Terence Frisby was a playwright, author, actor and producer whose most famous play, There’s a Girl in My Soup, was London’s longest-running comedy (1966-72) and a huge hit wherever it played, running in (among many other places) New York (Broadway), Paris, Berlin, Stockholm, Sydney, Rome, Vienna and Prague. It is still performed around the world.
Among his other works:
Theatre
The Subtopians (1964)
The Bandwagon (1969)
It’s All Right If I Do It (1977)
Seaside Postcard (1978)
Rough Justice (1994)
Funny About Love (1999)
As producer, his favourite presentation was the South African multi-award winning Woza Albert, which played in London (1983), and then Broadway and worldwide.
Film
His screenplay for the hugely successful film of There’s A Girl in My Soup, directed by Roy Boulting and starring Peter Sellers and Goldie Hawn, won the Writers’ Guild of Great Britain Award for Best British Comedy in 1970.
Television
Lucky Feller (1976), a comedy series starring David Jason
That’s Love (1988-92), comedy series with Jimmy Mulville, Diana Hardcastle and Tony Slattery – won the Gold Award for Comedy at the 1991 Houson International Film Festival
Armchair Theatre: Don’t Forget the Basics (1967)
Adam Adamant Lives!: episode More Deadly than the Sword (1966)
Blackmail: episode Take Care of Madam (1965)

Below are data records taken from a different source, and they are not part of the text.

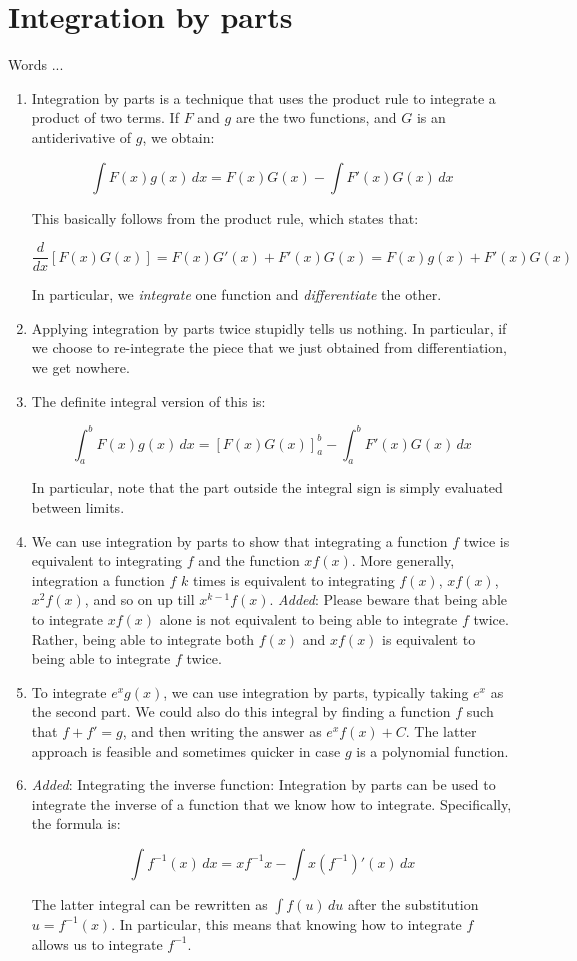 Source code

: \documentclass[10pt]{amsart}
\begin{document}
\section{Integration by parts}

Words ...

\begin{enumerate}

\item Integration by parts is a technique that uses the product rule
  to integrate a product of two terms. If $F$ and $g$ are the two
  functions, and $G$ is an antiderivative of $g$, we obtain:

  $$\int F(x) g(x) \, dx = F(x)G(x) - \int F'(x) G(x) \, dx$$

  This basically follows from the product rule, which states that:

  $$\frac{d}{dx} [F(x)G(x)] = F(x)G'(x) + F'(x)G(x) = F(x)g(x) + F'(x)G(x)$$

  In particular, we {\em integrate} one function and {\em
  differentiate} the other.
\item Applying integration by parts twice stupidly tells us
  nothing. In particular, if we choose to re-integrate the piece that
  we just obtained from differentiation, we get nowhere.
\item The definite integral version of this is:

  $$\int_a^b F(x) g(x) \, dx = [F(x)G(x)]_a^b - \int_a^b F'(x) G(x) \, dx$$

  In particular, note that the part outside the integral sign is
  simply evaluated between limits.

\item We can use integration by parts to show that integrating a
  function $f$ twice is equivalent to integrating $f$ and the function
  $xf(x)$. More generally, integration a function $f$ $k$ times is
  equivalent to integrating $f(x)$, $xf(x)$, $x^2f(x)$, and so on up
  till $x^{k-1}f(x)$. {\em Added}: Please beware that being able to
  integrate $xf(x)$ alone is not equivalent to being able to integrate
  $f$ twice. Rather, being able to integrate both $f(x)$ and $xf(x)$
  is equivalent to being able to integrate $f$ twice.
\item To integrate $e^xg(x)$, we can use integration by parts,
  typically taking $e^x$ as the second part. We could also do this
  integral by finding a function $f$ such that $f + f' = g$, and then
  writing the answer as $e^x f(x) + C$. The latter approach is
  feasible and sometimes quicker in case $g$ is a polynomial function.
\item {\em Added}: Integrating the inverse function: Integration by
  parts can be used to integrate the inverse of a function that we know
  how to integrate. Specifically, the formula is:

  $$\int f^{-1}(x) \, dx = xf^{-1}x - \int x(f^{-1})'(x) \, dx$$

  The latter integral can be rewritten as $\int f(u) \, du$ after the
  substitution $u =f^{-1}(x)$. In particular, this means that knowing
  how to integrate $f$ allows us to integrate $f^{-1}$.
\end{enumerate}
\end{document}
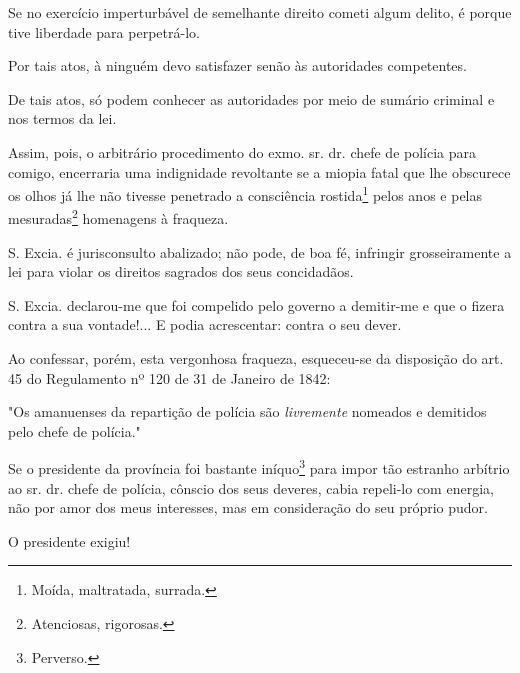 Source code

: Se no exercício imperturbável de semelhante direito cometi algum delito,
é porque tive liberdade para perpetrá-lo.

Por tais atos, à ninguém devo satisfazer senão às autoridades
competentes.

De tais atos, só podem conhecer as autoridades por meio de sumário
criminal e nos termos da lei.

Assim, pois, o arbitrário procedimento do exmo. sr. dr. chefe de polícia
para comigo, encerraria uma indignidade revoltante se a miopia fatal que
lhe obscurece os olhos já lhe não tivesse penetrado a consciência
rostida\footnote{Moída, maltratada, surrada.} pelos anos e pelas
mesuradas\footnote{Atenciosas, rigorosas.} homenagens à fraqueza.

S. Excia. é jurisconsulto abalizado; não pode, de boa fé, infringir
grosseiramente a lei para violar os direitos sagrados dos seus
concidadãos.

S. Excia. declarou-me que foi compelido pelo governo a demitir-me e que
o fizera contra a sua vontade!... E podia acrescentar: contra o seu
dever.

Ao confessar, porém, esta vergonhosa fraqueza, esqueceu-se da disposição
do art. 45 do Regulamento nº 120 de 31 de Janeiro de 1842:

"Os amanuenses da repartição de polícia são \emph{livremente} nomeados e
demitidos pelo chefe de polícia."

Se o presidente da província foi bastante iníquo\footnote{Perverso.}
para impor tão estranho arbítrio ao sr. dr. chefe de polícia, cônscio
dos seus deveres, cabia repeli-lo com energia, não por amor dos meus
interesses, mas em consideração do seu próprio pudor.

O presidente exigiu!

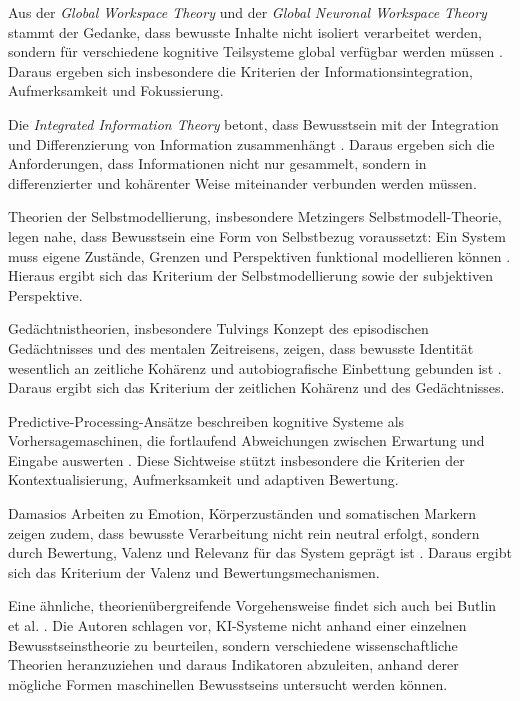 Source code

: Aus der \emph{Global Workspace Theory} und der \emph{Global Neuronal Workspace Theory} stammt der Gedanke, dass bewusste Inhalte nicht isoliert verarbeitet werden, sondern für verschiedene kognitive Teilsysteme global verfügbar werden müssen \cite{baars1988gwt,dehaene2014consciousness}. Daraus ergeben sich insbesondere die Kriterien der Informationsintegration, Aufmerksamkeit und Fokussierung.

Die \emph{Integrated Information Theory} betont, dass Bewusstsein mit der Integration und Differenzierung von Information zusammenhängt \cite{tononi2004iit}. Daraus ergeben sich die Anforderungen, dass Informationen nicht nur gesammelt, sondern in differenzierter und kohärenter Weise miteinander verbunden werden müssen.

Theorien der Selbstmodellierung, insbesondere Metzingers Selbstmodell-Theorie, legen nahe, dass Bewusstsein eine Form von Selbstbezug voraussetzt: Ein System muss eigene Zustände, Grenzen und Perspektiven funktional modellieren können \cite{Metzinger2003}. Hieraus ergibt sich das Kriterium der Selbstmodellierung sowie der subjektiven Perspektive.

Gedächtnistheorien, insbesondere Tulvings Konzept des episodischen Gedächtnisses und des mentalen Zeitreisens, zeigen, dass bewusste Identität wesentlich an zeitliche Kohärenz und autobiografische Einbettung gebunden ist \cite{tulving1985}. Daraus ergibt sich das Kriterium der zeitlichen Kohärenz und des Gedächtnisses.

Predictive-Processing-Ansätze beschreiben kognitive Systeme als Vorhersagemaschinen, die fortlaufend Abweichungen zwischen Erwartung und Eingabe auswerten \cite{Friston2010}. Diese Sichtweise stützt insbesondere die Kriterien der Kontextualisierung, Aufmerksamkeit und adaptiven Bewertung.

Damasios Arbeiten zu Emotion, Körperzuständen und somatischen Markern zeigen zudem, dass bewusste Verarbeitung nicht rein neutral erfolgt, sondern durch Bewertung, Valenz und Relevanz für das System geprägt ist \cite{Damasio1994,Damasio1999}. Daraus ergibt sich das Kriterium der Valenz und Bewertungsmechanismen.

Eine ähnliche, theorienübergreifende Vorgehensweise findet sich auch bei Butlin et al. \cite{Butlin2023}. Die Autoren schlagen vor, KI-Systeme nicht anhand einer einzelnen Bewusstseinstheorie zu beurteilen, sondern verschiedene wissenschaftliche Theorien heranzuziehen und daraus Indikatoren abzuleiten, anhand derer mögliche Formen maschinellen Bewusstseins untersucht werden können.

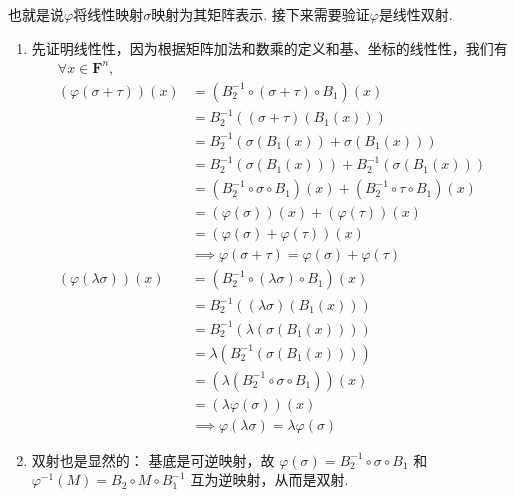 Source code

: 也就是说$\varphi$将线性映射$\sigma$映射为其矩阵表示. 接下来需要验证$\varphi$是线性双射.
\begin{enumerate}
    \item 先证明线性性，因为根据矩阵加法和数乘的定义和基、坐标的线性性，我们有
          \begin{align*}
            \forall x\in\mathbf{F}^n, \\
            (\varphi(\sigma + \tau))(x)
            &= (B_2^{-1} \circ (\sigma + \tau) \circ B_1) (x) \\
            &= B_2^{-1} ((\sigma + \tau) (B_1 (x))) \\
            &= B_2^{-1} (\sigma (B_1 (x)) + \sigma (B_1 (x))) \\
            &= B_2^{-1} (\sigma (B_1 (x))) + B_2^{-1} (\sigma (B_1 (x))) \\
            &= (B_2^{-1} \circ \sigma \circ B_1) (x) + (B_2^{-1} \circ \tau \circ B_1) (x) \\
            &= (\varphi(\sigma))(x) + (\varphi(\tau))(x) \\
            &= (\varphi(\sigma) + \varphi(\tau))(x)\\
            &\implies \varphi(\sigma + \tau) = \varphi(\sigma) + \varphi(\tau)\\
            (\varphi(\lambda\sigma))(x)
            &= (B_2^{-1} \circ (\lambda\sigma) \circ B_1)(x)\\
            &= B_2^{-1} ((\lambda\sigma)(B_1(x)))\\
            &= B_2^{-1} (\lambda (\sigma(B_1(x))))\\
            &= \lambda (B_2^{-1} (\sigma (B_1(x))))\\
            &= (\lambda (B_2^{-1}\circ\sigma\circ B_1))(x)\\
            &= (\lambda \varphi(\sigma))(x)\\
            &\implies \varphi(\lambda\sigma) = \lambda \varphi(\sigma)
          \end{align*}

    \item 双射也是显然的：
          基底是可逆映射，故 $\varphi(\sigma) = B_2^{-1} \circ \sigma \circ B_1$ 和 $\varphi^{-1}(M) =  B_2 \circ M \circ B_1^{-1}$ 互为逆映射，从而是双射.


\end{enumerate}

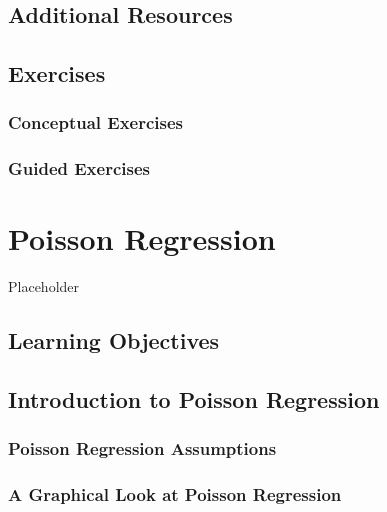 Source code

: \documentclass[
]{krantz}
\begin{document}
\hypertarget{additional-resources}{%
\section{Additional Resources}\label{additional-resources}}

\hypertarget{exercises-2}{%
\section{Exercises}\label{exercises-2}}

\hypertarget{conceptual-exercises-2}{%
\subsection{Conceptual Exercises}\label{conceptual-exercises-2}}

\hypertarget{guided-exercises-1}{%
\subsection{Guided Exercises}\label{guided-exercises-1}}

\hypertarget{ch-poissonreg}{%
\chapter{Poisson Regression}\label{ch-poissonreg}}

Placeholder

\hypertarget{learning-objectives-3}{%
\section{Learning Objectives}\label{learning-objectives-3}}

\hypertarget{introduction-to-poisson-regression}{%
\section{Introduction to Poisson Regression}\label{introduction-to-poisson-regression}}

\hypertarget{poisson-regression-assumptions}{%
\subsection{Poisson Regression Assumptions}\label{poisson-regression-assumptions}}

\hypertarget{a-graphical-look-at-poisson-regression}{%
\subsection{A Graphical Look at Poisson Regression}\label{a-graphical-look-at-poisson-regression}}
\end{document}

Public Eye: 2 episodes (1965)
First Night: Guilty (1963)
Radio
Just Remember Two Things: It’s Not Fair and Don’t Be Late for BBC Radio 4 won the Giles Cooper Play of the Year Award. It later became a stage play with music and then a full musical, under the title Kisses on a Postcard.
Books
Outrageous Fortune, published in 1998, tells the story of fifteen years as litigant-in-person in the High Court over his turbulent divorce. A tale of acrimony and judicial incompetence, equal parts hilarity and nightmare, it caused shock waves throughout the legal community and contributed to the reform of divorce law.
Kisses on a Postcard (Bloomsbury, 2009) draws on the same inspiration as his radio play and the subsequent musical – a vivid and moving memoir of a child’s evacuation to Cornwall in World War 2.
FRA is placing Terence’s shatteringly topical last novel The Misunderstanding with publishers.